Donnerstag, 10. Mai 2012

Der Greif auf der Brücke


Gerade wollte er sich über das Geländer schwingen um sich in den Rhein zu stürzen, da hielt er inne. Ob es ein Luftzug war, oder ob er aus dem Augenwinkel eine Bewegung wahrgenommen hatte – er wusste es nicht zu sagen. Aber als er den Kopf wandte, sah er dieses Wesen da sitzen, ruhig, mächtig, still, abwartend. Er hatte nie dergleichen gesehen. Ein kräftiger Leib wie von einem Löwen mit ebensolchen Pranken hinten und Klauen wie bei einem Geier vorne. Schwingen wie bei einem Adler und den Kopf eines Falken.
„Ein Greif“, sagte er. „Das ich so etwas noch einmal erleben darf“.
Das Wesen schwieg ihn vielsagend an.
„Oder ob ich schon hinüber bin, in die andere Welt? Bin ich schon nach dem Sprung?“ Er sah sich um, schaute vom Geländer in das dunkle Wasser. Nein, er stand eindeutig noch oben. Wieder sah er hin in der Erwartung, dass kein Greif mehr zu sehen war, sah hin in der Hoffnung, einer Sinnestäuschung unterlegen zu sein. Aber es half nicht, der Greif saß noch immer da und sah ihn mit seinen klugen Augen an.
„Freund, was hattest du vor?“
Hatte der Greif gesprochen? Oder klang die Frage nur in seinem Kopf.
„Wolltest du von der Brücke in den Tod springen? Einfach so?“
„Was soll ich auch sonst noch machen?“ antwortete er spontan und erbittert. Tränen traten ihm in die Augen. „Ist denn ein Weiterleben noch möglich?“
„Doch“, sagte der Greif. „Das ist immer möglich. Bis zum letzten Tag.“
„Wann ist der letzte Tag?“
„Der deines Todes.“
„Der jetzt gekommen ist.“
Wieder fasste er das Geländer.

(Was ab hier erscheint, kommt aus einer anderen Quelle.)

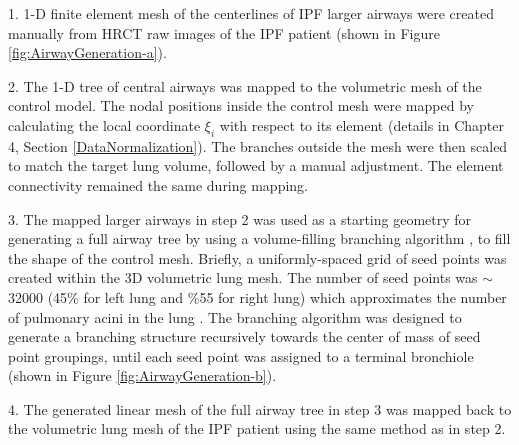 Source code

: 1. 1-D finite element mesh of the centerlines of IPF larger airways were created manually from HRCT raw images of the IPF patient (shown in Figure \ref{fig:AirwayGeneration-a}).

2. The 1-D tree of central airways was mapped to the volumetric mesh of the control model. The nodal positions inside the control mesh were mapped by calculating the local coordinate $\xi_{i}$ with respect to its element (details in Chapter 4, Section \ref{DataNormalization}). The branches outside the mesh were then scaled to match the target lung volume, followed by a manual adjustment. The element connectivity remained the same during mapping.

3. The mapped larger airways in step 2 was used as a starting geometry for generating a full airway tree by using a volume-filling branching algorithm \citep{tawhai2004ct}, to fill the shape of the control mesh. Briefly, a uniformly-spaced grid of seed points was created within the 3D volumetric lung mesh. The number of seed points was $\sim$ 32000 (45\% for left lung and \%55 for right lung) which approximates the number of pulmonary acini in the lung \citep{haefeli1988morphometry}. The branching algorithm was designed to generate a branching structure recursively towards the center of mass of seed point groupings, until each seed point was assigned to a terminal bronchiole (shown in Figure \ref{fig:AirwayGeneration-b}). 

4. The generated linear mesh of the full airway tree in step 3 was mapped back to the volumetric lung mesh of the IPF patient using the same method as in step 2.

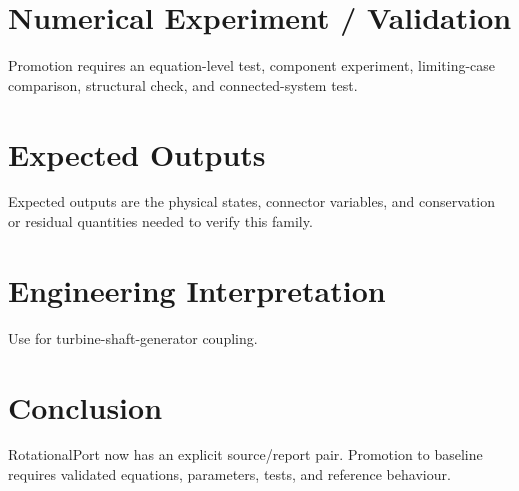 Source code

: \documentclass[10pt,a4paper]{article}
\begin{document}
\section{Numerical Experiment / Validation}
Promotion requires an equation-level test, component experiment, limiting-case comparison, structural check, and connected-system test.
\section{Expected Outputs}
Expected outputs are the physical states, connector variables, and conservation or residual quantities needed to verify this family.
\section{Engineering Interpretation}
Use for turbine-shaft-generator coupling.
\section*{Conclusion}
RotationalPort now has an explicit source/report pair. Promotion to baseline requires validated equations, parameters, tests, and reference behaviour.
\end{document}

Aber er konnte nicht springen, konnte nicht hinüber. Er versuchte zu wollen. Aber auch das ging nicht mehr.
„Es liegt nicht in deiner Hand, zu bestimmen, wann der Tod gekommen ist.“
„Niemals?“
„Meistens nicht“, sagte der Greif.
„Also manchmal doch.“
„Aber nicht für dich.“
„Die Welt ist ungerecht“, sagte er, die Hand noch am Geländer. Aber er wusste schon, dass er nicht mehr springen würde.
„Und was nun? Man sagt doch, dass der Greif selbst den Basilisken vertreiben kann. Kannst du da nicht die paar Steuerfahnder, Bankrevisoren und Gläubiger für mich vertreiben? In den Wind blasen, mit den Krallen zerfetzen. Aus dem Weg räumen?“
„Warum sollte ich das tun?“ fragte der Greif. „Tun sie etwas unrechtes?“
Er schwieg.
„Du hast die Kraft, das auszuhalten“, sagte der Greif. „Du hast die Stärke, das wieder hinzubekommen.“
Er schüttelte den Kopf, aber er wusste, dass es stimmt.
Der Greif legte den Kopf in den Nacken und stieß einen Schrei aus, der schrill und laut jeden anderen in die Flucht getrieben hätte. Ihn machte er er aber zuversichtlich, gab ihm Kraft. Er musste lachen.
„Du hast recht“, sprach er. „Das sind Peanuts im Vergleich zu den Problemen, die meine Frau und meine Kinder hätten, spränge ich da jetzt hinab.“
Der Greif erhob sich in die Lüfte und flog mit kräftigen Flügelschlägen davon. Er sah ihm noch lange nach.
„Gehen wir’s an“, sagte er, drehte sich um und ging davon. Und fast war es, als lächelte er dabei.